Recording in the classroom
Electronic video and/or audio recording is not permitted during class unless the student obtains permission from the instructor. If permission is granted, any distribution of the recording is prohibited. Students with specific electronic recording accommodations authorized by the Office of Disability Services do not require instructor permission; however, the instructor must be notified of any such accommodation prior to recording. Any distribution of such recordings is prohibited.
Discussion of grades and performance
Such discussion shall occur between the student and the instructor(s). Sharing information regarding grades and performance in places such as discussion forums or email blasts is prohibited.

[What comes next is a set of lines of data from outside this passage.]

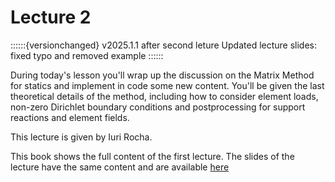 # Lecture 2

::::::{versionchanged} v2025.1.1 after second leture
Updated lecture slides: fixed typo and removed example
::::::

During today's lesson you'll wrap up the discussion on the Matrix Method for statics and implement in code some new content. You'll be given the last theoretical details of the method, including how to consider element loads, non-zero Dirichlet boundary conditions and postprocessing for support reactions and element fields.

This lecture is given by Iuri Rocha.

This book shows the full content of the first lecture. The slides of the lecture have the same content and are available [here](./Lecture2.pdf)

Code of Student Responsibility
“The purpose of the Code of Student Responsibility (the Code) is to protect the campus community and to maintain an environment conducive to learning. University rules for student conduct are discussed in detail. The procedures followed for any Student, Student Organization or Group charged with a violation of the Code, including the right to a hearing before a Hearing Panel or Administrative Hearing Officer, are fully described.” (Introductory statement from the UNC Charlotte brochure about the Code of Student Responsibility). The entire document may be found at this site: https://legal.uncc.edu/policies/up-406
Academic Integrity
All students are required to read and abide by the Code of Student Academic Integrity. Violations of the Code of Student Academic Integrity, including plagiarism, will result in disciplinary action as provided in the Code. Students are expected to submit their own work, either as individuals or contributors to a group assignment. Definitions and examples of plagiarism and other violations are set forth in the Code. The Code is available from the Dean of Students Office or online at: https://legal.uncc.edu/policies/up-407.

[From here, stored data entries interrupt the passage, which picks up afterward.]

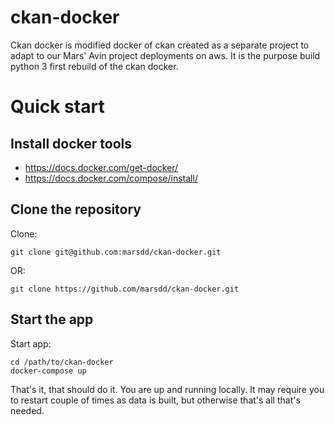 # ckan-docker

Ckan docker is modified docker of ckan created as a separate project to 
adapt to our Mars' Avin project deployments on aws.  It is the purpose build 
python 3 first rebuild of the ckan docker.

# Quick start

## Install docker tools 

* https://docs.docker.com/get-docker/
* https://docs.docker.com/compose/install/

##  Clone the repository

Clone: 
    
    git clone git@github.com:marsdd/ckan-docker.git
    
OR: 

    git clone https://github.com/marsdd/ckan-docker.git
    
## Start the app

Start app:

    cd /path/to/ckan-docker
    docker-compose up
    
That's it, that should do it.  You are up and running locally.  It may
require you to restart couple of times as data is built, but otherwise that's 
all that's needed.


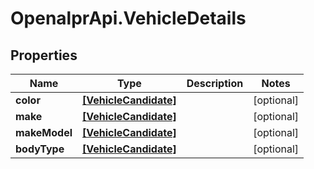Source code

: # OpenalprApi.VehicleDetails

## Properties
Name | Type | Description | Notes
------------ | ------------- | ------------- | -------------
**color** | [**[VehicleCandidate]**](VehicleCandidate.md) |  | [optional] 
**make** | [**[VehicleCandidate]**](VehicleCandidate.md) |  | [optional] 
**makeModel** | [**[VehicleCandidate]**](VehicleCandidate.md) |  | [optional] 
**bodyType** | [**[VehicleCandidate]**](VehicleCandidate.md) |  | [optional]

Faculty may ask students to produce identification at examinations and may require students to demonstrate that graded assignments completed outside of class are their own work.
Assignments and grades
You can find descriptions for all the assignments on the assignments page.There were be extra credit opportunities like additional DataCamp courses. I’ll announce them as they become available (likely starting around mid-to-late February.)
Assignment | Points |
---|---|
Quizzes (4 × 5 points)* | 20 |
Problem sets (4 × 5 points) | 20 |
Datacamp courses (4 x 2.5 points) | 10 |
Design Contest | 10 |
Group project final presentation + demo | 20 |
Group project final report | 20 |
Total | 100 |
Grade | Range |
---|---|
A (Excellent) | 90.00–100.00 pts |
B (Good) | 80.00–89.99 pts |
C (Fair) | 70.00-79.99 pts |
D (Passing) | 60.00-69.99 pts |
U (Failing) | < 60.00 pts |
- We’ll have five in-class quizzes, and the lowest will be dropped. So if you miss one or do bad on it, no worries, just focus on the next ones.